## Assigned task
Each line of the data has to be transcribed exactly.

## Input
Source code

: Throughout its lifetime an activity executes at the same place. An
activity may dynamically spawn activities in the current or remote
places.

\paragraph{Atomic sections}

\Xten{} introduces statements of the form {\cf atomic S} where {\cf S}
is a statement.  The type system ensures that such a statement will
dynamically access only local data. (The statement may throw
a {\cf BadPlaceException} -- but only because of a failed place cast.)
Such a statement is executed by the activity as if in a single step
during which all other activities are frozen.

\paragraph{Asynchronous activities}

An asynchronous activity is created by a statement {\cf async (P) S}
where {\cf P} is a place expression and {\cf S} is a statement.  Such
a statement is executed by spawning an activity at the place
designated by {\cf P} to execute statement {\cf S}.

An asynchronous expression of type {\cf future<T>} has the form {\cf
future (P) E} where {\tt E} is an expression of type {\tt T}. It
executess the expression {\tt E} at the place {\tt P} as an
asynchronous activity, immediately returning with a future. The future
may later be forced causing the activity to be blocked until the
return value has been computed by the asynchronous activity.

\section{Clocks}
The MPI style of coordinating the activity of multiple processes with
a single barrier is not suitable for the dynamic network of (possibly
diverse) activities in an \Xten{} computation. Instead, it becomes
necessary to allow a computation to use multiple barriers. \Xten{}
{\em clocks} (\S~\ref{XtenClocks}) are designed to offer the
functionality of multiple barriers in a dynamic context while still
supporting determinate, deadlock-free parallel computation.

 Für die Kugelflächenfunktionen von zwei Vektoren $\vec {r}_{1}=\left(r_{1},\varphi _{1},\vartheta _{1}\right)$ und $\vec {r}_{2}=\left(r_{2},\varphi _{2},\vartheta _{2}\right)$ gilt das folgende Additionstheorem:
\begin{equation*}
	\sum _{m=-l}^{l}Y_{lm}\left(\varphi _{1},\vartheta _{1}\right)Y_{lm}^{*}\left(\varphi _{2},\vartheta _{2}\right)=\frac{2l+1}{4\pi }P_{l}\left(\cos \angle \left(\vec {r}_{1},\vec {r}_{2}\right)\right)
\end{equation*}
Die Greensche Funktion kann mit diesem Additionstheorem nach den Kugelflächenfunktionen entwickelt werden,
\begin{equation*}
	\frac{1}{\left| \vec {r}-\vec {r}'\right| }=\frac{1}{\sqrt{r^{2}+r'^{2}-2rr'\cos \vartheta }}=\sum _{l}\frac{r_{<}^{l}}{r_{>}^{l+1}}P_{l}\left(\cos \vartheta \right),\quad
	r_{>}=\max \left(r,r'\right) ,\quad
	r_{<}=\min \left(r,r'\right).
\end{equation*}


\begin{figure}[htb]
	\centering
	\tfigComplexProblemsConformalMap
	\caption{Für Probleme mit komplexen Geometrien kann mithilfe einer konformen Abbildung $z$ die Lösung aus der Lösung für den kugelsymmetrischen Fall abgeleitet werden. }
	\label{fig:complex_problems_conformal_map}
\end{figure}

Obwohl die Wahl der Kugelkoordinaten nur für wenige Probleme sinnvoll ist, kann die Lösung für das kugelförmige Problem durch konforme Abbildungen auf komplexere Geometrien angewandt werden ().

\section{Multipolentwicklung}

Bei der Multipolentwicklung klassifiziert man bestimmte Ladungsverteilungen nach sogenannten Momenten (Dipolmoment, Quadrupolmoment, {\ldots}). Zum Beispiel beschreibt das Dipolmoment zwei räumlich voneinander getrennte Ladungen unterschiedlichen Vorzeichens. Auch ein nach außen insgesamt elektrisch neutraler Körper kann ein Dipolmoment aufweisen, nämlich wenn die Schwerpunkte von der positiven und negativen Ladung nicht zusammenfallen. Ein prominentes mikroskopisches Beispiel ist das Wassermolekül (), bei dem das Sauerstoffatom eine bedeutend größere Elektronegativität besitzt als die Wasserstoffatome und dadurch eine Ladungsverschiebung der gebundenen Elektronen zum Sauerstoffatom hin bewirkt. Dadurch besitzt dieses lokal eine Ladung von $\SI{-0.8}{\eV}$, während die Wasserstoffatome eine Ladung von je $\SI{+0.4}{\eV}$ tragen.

## Result below
Source code

: Throughout its lifetime an activity executes at the same place. An
activity may dynamically spawn activities in the current or remote
places.

\paragraph{Atomic sections}

\Xten{} introduces statements of the form {\cf atomic S} where {\cf S}
is a statement.  The type system ensures that such a statement will
dynamically access only local data. (The statement may throw
a {\cf BadPlaceException} -- but only because of a failed place cast.)
Such a statement is executed by the activity as if in a single step
during which all other activities are frozen.

\paragraph{Asynchronous activities}

An asynchronous activity is created by a statement {\cf async (P) S}
where {\cf P} is a place expression and {\cf S} is a statement.  Such
a statement is executed by spawning an activity at the place
designated by {\cf P} to execute statement {\cf S}.

An asynchronous expression of type {\cf future<T>} has the form {\cf
future (P) E} where {\tt E} is an expression of type {\tt T}. It
executess the expression {\tt E} at the place {\tt P} as an
asynchronous activity, immediately returning with a future. The future
may later be forced causing the activity to be blocked until the
return value has been computed by the asynchronous activity.

\section{Clocks}
The MPI style of coordinating the activity of multiple processes with
a single barrier is not suitable for the dynamic network of (possibly
diverse) activities in an \Xten{} computation. Instead, it becomes
necessary to allow a computation to use multiple barriers. \Xten{}
{\em clocks} (\S~\ref{XtenClocks}) are designed to offer the
functionality of multiple barriers in a dynamic context while still
supporting determinate, deadlock-free parallel computation.

 Für die Kugelflächenfunktionen von zwei Vektoren $\vec {r}_{1}=\left(r_{1},\varphi _{1},\vartheta _{1}\right)$ und $\vec {r}_{2}=\left(r_{2},\varphi _{2},\vartheta _{2}\right)$ gilt das folgende Additionstheorem:
\begin{equation*}
	\sum _{m=-l}^{l}Y_{lm}\left(\varphi _{1},\vartheta _{1}\right)Y_{lm}^{*}\left(\varphi _{2},\vartheta _{2}\right)=\frac{2l+1}{4\pi }P_{l}\left(\cos \angle \left(\vec {r}_{1},\vec {r}_{2}\right)\right)
\end{equation*}
Die Greensche Funktion kann mit diesem Additionstheorem nach den Kugelflächenfunktionen entwickelt werden,
\begin{equation*}
	\frac{1}{\left| \vec {r}-\vec {r}'\right| }=\frac{1}{\sqrt{r^{2}+r'^{2}-2rr'\cos \vartheta }}=\sum _{l}\frac{r_{<}^{l}}{r_{>}^{l+1}}P_{l}\left(\cos \vartheta \right),\quad
	r_{>}=\max \left(r,r'\right) ,\quad
	r_{<}=\min \left(r,r'\right).
\end{equation*}


\begin{figure}[htb]
	\centering
	\tfigComplexProblemsConformalMap
	\caption{Für Probleme mit komplexen Geometrien kann mithilfe einer konformen Abbildung $z$ die Lösung aus der Lösung für den kugelsymmetrischen Fall abgeleitet werden. }
	\label{fig:complex_problems_conformal_map}
\end{figure}

Obwohl die Wahl der Kugelkoordinaten nur für wenige Probleme sinnvoll ist, kann die Lösung für das kugelförmige Problem durch konforme Abbildungen auf komplexere Geometrien angewandt werden ().

\section{Multipolentwicklung}

Bei der Multipolentwicklung klassifiziert man bestimmte Ladungsverteilungen nach sogenannten Momenten (Dipolmoment, Quadrupolmoment, {\ldots}). Zum Beispiel beschreibt das Dipolmoment zwei räumlich voneinander getrennte Ladungen unterschiedlichen Vorzeichens. Auch ein nach außen insgesamt elektrisch neutraler Körper kann ein Dipolmoment aufweisen, nämlich wenn die Schwerpunkte von der positiven und negativen Ladung nicht zusammenfallen. Ein prominentes mikroskopisches Beispiel ist das Wassermolekül (), bei dem das Sauerstoffatom eine bedeutend größere Elektronegativität besitzt als die Wasserstoffatome und dadurch eine Ladungsverschiebung der gebundenen Elektronen zum Sauerstoffatom hin bewirkt. Dadurch besitzt dieses lokal eine Ladung von $\SI{-0.8}{\eV}$, während die Wasserstoffatome eine Ladung von je $\SI{+0.4}{\eV}$ tragen.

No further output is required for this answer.